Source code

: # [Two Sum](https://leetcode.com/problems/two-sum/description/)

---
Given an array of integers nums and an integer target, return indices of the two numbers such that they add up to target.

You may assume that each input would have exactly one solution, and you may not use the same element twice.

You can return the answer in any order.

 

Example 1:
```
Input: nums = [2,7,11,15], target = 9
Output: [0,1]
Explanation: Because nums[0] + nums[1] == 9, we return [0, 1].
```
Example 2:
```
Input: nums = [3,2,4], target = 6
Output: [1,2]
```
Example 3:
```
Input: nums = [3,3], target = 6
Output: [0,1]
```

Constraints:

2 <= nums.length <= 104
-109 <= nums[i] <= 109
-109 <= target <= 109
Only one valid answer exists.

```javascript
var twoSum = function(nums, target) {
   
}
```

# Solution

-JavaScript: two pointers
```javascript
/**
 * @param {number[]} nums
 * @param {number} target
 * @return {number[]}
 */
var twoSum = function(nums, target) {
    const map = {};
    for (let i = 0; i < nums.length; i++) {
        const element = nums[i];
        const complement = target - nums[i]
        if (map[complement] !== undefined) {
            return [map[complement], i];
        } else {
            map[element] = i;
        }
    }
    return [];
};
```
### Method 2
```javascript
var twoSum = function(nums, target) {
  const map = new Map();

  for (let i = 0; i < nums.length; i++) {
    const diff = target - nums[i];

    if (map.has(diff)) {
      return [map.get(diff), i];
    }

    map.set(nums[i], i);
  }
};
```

▶ [YOUR OBJECTIVE]:
Return all of the entries exactly as they were supplied.

▶ [PROBLEM SOLUTION]:
Source code

: # [Two Sum](https://leetcode.com/problems/two-sum/description/)

---
Given an array of integers nums and an integer target, return indices of the two numbers such that they add up to target.

You may assume that each input would have exactly one solution, and you may not use the same element twice.

You can return the answer in any order.

 

Example 1:
```
Input: nums = [2,7,11,15], target = 9
Output: [0,1]
Explanation: Because nums[0] + nums[1] == 9, we return [0, 1].
```
Example 2:
```
Input: nums = [3,2,4], target = 6
Output: [1,2]
```
Example 3:
```
Input: nums = [3,3], target = 6
Output: [0,1]
```

Constraints:

2 <= nums.length <= 104
-109 <= nums[i] <= 109
-109 <= target <= 109
Only one valid answer exists.

```javascript
var twoSum = function(nums, target) {
   
}
```

# Solution

-JavaScript: two pointers
```javascript
/**
 * @param {number[]} nums
 * @param {number} target
 * @return {number[]}
 */
var twoSum = function(nums, target) {
    const map = {};
    for (let i = 0; i < nums.length; i++) {
        const element = nums[i];
        const complement = target - nums[i]
        if (map[complement] !== undefined) {
            return [map[complement], i];
        } else {
            map[element] = i;
        }
    }
    return [];
};
```
### Method 2
```javascript
var twoSum = function(nums, target) {
  const map = new Map();

  for (let i = 0; i < nums.length; i++) {
    const diff = target - nums[i];

    if (map.has(diff)) {
      return [map.get(diff), i];
    }

    map.set(nums[i], i);
  }
};
```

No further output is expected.